--- START ---

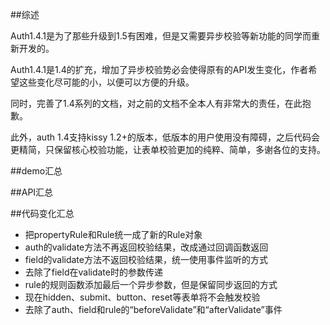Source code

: ##综述

Auth1.4.1是为了那些升级到1.5有困难，但是又需要异步校验等新功能的同学而重新开发的。

Auth1.4.1是1.4的扩充，增加了异步校验势必会使得原有的API发生变化，作者希望这些变化尽可能的小，以便可以方便的升级。

同时，完善了1.4系列的文档，对之前的文档不全本人有非常大的责任，在此抱歉。

此外，auth 1.4支持kissy 1.2+的版本，低版本的用户使用没有障碍，之后代码会更精简，只保留核心校验功能，让表单校验更加的纯粹、简单，多谢各位的支持。

##demo汇总

##API汇总

##代码变化汇总

- 把propertyRule和Rule统一成了新的Rule对象
- auth的validate方法不再返回校验结果，改成通过回调函数返回
- field的validate方法不返回校验结果，统一使用事件监听的方式
- 去除了field在validate时的参数传递
- rule的规则函数添加最后一个异步参数，但是保留同步返回的方式
- 现在hidden、submit、button、reset等表单将不会触发校验
- 去除了auth、field和rule的“beforeValidate”和“afterValidate”事件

--- END ---

- [What you need to do]:
When you reach the line that holds "Auth1.4.1是为了那些", please copy it and every line after it through the end of the listing, exactly and with no other lines.

- [Exercise solution]:
Auth1.4.1是为了那些升级到1.5有困难，但是又需要异步校验等新功能的同学而重新开发的。

Auth1.4.1是1.4的扩充，增加了异步校验势必会使得原有的API发生变化，作者希望这些变化尽可能的小，以便可以方便的升级。

同时，完善了1.4系列的文档，对之前的文档不全本人有非常大的责任，在此抱歉。

此外，auth 1.4支持kissy 1.2+的版本，低版本的用户使用没有障碍，之后代码会更精简，只保留核心校验功能，让表单校验更加的纯粹、简单，多谢各位的支持。

##demo汇总

##API汇总

##代码变化汇总

- 把propertyRule和Rule统一成了新的Rule对象
- auth的validate方法不再返回校验结果，改成通过回调函数返回
- field的validate方法不返回校验结果，统一使用事件监听的方式
- 去除了field在validate时的参数传递
- rule的规则函数添加最后一个异步参数，但是保留同步返回的方式
- 现在hidden、submit、button、reset等表单将不会触发校验
- 去除了auth、field和rule的“beforeValidate”和“afterValidate”事件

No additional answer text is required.